### YOUR ASSIGNMENT
Tell how many lines of the data below have the string "IReadSecretResponse" in them. Say nothing more.

### THE INPUT
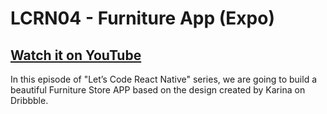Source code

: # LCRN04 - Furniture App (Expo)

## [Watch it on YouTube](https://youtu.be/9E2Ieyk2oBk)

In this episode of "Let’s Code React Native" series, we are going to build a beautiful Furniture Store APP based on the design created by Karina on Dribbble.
--
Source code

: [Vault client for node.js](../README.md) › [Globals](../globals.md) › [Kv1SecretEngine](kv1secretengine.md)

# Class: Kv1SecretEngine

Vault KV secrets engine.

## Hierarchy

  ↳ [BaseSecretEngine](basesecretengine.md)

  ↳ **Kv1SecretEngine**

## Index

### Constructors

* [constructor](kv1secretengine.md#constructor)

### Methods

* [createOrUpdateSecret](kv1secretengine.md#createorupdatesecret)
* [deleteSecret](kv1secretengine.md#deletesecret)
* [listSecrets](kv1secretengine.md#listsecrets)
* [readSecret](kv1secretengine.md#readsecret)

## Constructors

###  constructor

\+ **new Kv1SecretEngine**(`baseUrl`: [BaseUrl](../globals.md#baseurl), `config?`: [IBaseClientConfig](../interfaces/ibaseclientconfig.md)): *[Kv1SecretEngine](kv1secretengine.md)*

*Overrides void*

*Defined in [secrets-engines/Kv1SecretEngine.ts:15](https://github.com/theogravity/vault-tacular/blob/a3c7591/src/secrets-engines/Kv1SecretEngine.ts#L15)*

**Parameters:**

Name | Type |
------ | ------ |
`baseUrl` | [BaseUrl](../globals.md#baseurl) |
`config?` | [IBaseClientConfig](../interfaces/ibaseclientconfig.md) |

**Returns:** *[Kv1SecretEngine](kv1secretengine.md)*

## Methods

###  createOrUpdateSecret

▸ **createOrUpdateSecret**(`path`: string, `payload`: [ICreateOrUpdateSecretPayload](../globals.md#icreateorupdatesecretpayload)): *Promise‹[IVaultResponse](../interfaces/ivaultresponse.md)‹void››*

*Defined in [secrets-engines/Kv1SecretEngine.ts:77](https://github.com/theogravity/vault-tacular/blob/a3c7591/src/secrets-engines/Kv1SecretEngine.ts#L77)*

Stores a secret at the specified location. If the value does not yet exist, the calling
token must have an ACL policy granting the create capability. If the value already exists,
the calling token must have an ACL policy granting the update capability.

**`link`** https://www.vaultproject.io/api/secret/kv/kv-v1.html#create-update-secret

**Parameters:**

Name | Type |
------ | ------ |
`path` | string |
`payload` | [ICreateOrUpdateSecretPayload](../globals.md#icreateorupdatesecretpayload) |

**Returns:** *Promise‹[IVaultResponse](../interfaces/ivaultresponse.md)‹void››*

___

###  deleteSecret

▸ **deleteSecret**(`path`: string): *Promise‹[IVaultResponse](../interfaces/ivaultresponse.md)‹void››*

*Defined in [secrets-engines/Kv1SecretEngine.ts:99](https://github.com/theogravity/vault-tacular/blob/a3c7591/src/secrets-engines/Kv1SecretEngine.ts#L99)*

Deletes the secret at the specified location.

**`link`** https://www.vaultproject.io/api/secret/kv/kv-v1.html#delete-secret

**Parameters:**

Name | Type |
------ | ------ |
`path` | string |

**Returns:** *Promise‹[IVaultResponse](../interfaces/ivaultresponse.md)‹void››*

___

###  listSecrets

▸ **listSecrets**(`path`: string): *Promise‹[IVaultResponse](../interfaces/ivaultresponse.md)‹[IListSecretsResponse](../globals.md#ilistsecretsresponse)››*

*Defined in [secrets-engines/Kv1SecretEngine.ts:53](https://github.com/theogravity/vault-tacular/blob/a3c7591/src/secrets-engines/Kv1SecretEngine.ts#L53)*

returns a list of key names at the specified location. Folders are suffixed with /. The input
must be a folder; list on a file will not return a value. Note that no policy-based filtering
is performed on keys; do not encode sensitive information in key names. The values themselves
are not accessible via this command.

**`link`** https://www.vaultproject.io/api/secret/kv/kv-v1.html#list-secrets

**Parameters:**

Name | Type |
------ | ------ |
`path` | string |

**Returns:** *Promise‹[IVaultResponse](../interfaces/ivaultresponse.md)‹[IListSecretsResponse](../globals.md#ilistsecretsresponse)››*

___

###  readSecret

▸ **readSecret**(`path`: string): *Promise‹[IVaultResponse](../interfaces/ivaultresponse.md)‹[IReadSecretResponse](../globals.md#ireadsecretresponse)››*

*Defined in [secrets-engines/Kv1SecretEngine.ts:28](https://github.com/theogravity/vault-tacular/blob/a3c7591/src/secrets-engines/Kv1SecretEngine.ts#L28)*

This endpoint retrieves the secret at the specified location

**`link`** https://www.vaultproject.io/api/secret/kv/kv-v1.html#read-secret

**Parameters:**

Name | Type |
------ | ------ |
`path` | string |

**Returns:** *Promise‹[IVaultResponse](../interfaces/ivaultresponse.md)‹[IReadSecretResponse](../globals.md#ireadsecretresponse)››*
* * *
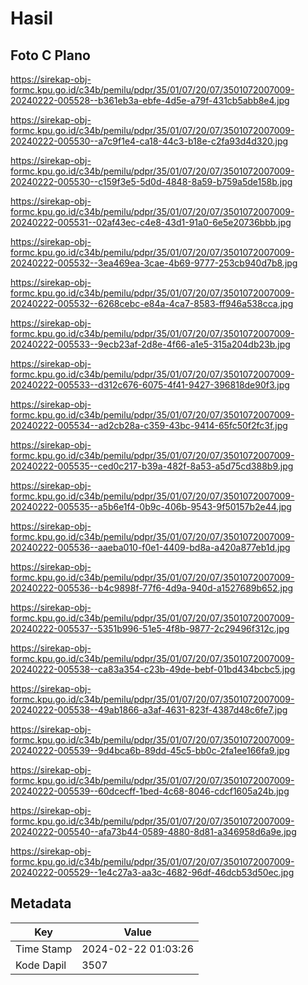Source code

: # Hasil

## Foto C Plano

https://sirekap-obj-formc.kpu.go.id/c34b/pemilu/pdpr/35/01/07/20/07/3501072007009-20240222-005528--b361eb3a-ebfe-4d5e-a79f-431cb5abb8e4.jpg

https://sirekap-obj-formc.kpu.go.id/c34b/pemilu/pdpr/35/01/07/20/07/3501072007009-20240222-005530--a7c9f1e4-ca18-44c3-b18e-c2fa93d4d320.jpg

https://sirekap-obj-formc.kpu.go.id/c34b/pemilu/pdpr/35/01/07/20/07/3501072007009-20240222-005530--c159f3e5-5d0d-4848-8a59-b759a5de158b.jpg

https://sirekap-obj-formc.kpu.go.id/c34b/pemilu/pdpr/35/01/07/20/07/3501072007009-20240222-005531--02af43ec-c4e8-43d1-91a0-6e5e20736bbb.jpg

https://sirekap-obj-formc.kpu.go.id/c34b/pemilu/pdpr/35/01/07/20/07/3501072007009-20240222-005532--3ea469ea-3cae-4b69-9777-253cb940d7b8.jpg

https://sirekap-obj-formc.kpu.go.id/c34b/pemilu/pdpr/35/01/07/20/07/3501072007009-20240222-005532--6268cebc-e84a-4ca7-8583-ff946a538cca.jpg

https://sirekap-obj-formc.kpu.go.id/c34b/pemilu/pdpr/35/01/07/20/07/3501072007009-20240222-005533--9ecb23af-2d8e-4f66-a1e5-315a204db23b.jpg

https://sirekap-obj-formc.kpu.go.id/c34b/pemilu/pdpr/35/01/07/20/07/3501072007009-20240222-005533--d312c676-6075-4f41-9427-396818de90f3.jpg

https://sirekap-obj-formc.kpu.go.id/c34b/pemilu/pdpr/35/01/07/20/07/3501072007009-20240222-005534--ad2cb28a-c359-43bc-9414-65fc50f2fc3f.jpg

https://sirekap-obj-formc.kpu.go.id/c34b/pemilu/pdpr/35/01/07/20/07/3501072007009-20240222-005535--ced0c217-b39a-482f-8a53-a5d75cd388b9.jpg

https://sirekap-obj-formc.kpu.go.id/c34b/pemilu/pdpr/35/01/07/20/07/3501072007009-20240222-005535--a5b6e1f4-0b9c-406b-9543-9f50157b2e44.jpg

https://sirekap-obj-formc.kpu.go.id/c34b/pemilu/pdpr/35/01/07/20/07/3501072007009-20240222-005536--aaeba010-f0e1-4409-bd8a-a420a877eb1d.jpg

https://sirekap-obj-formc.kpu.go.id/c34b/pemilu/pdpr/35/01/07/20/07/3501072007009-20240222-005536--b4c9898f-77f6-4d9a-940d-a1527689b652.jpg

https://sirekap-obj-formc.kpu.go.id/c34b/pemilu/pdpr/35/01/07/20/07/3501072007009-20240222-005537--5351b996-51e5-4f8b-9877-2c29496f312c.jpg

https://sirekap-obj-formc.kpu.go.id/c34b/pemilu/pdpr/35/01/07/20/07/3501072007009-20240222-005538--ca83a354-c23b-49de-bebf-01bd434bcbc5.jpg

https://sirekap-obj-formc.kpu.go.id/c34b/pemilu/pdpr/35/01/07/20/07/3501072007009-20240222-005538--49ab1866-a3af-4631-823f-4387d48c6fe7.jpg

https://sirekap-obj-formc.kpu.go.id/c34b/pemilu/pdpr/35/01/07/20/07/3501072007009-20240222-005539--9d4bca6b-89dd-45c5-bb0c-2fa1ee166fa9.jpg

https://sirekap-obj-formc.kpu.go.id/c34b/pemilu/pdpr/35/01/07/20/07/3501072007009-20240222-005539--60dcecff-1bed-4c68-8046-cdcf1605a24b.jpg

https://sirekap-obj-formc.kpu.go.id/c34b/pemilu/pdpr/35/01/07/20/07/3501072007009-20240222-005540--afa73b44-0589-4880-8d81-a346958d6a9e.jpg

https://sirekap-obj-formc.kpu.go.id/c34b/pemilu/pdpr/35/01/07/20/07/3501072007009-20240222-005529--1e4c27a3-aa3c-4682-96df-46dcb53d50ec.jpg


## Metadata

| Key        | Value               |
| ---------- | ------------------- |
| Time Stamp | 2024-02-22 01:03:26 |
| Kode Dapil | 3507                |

### TASK RESPONSE
2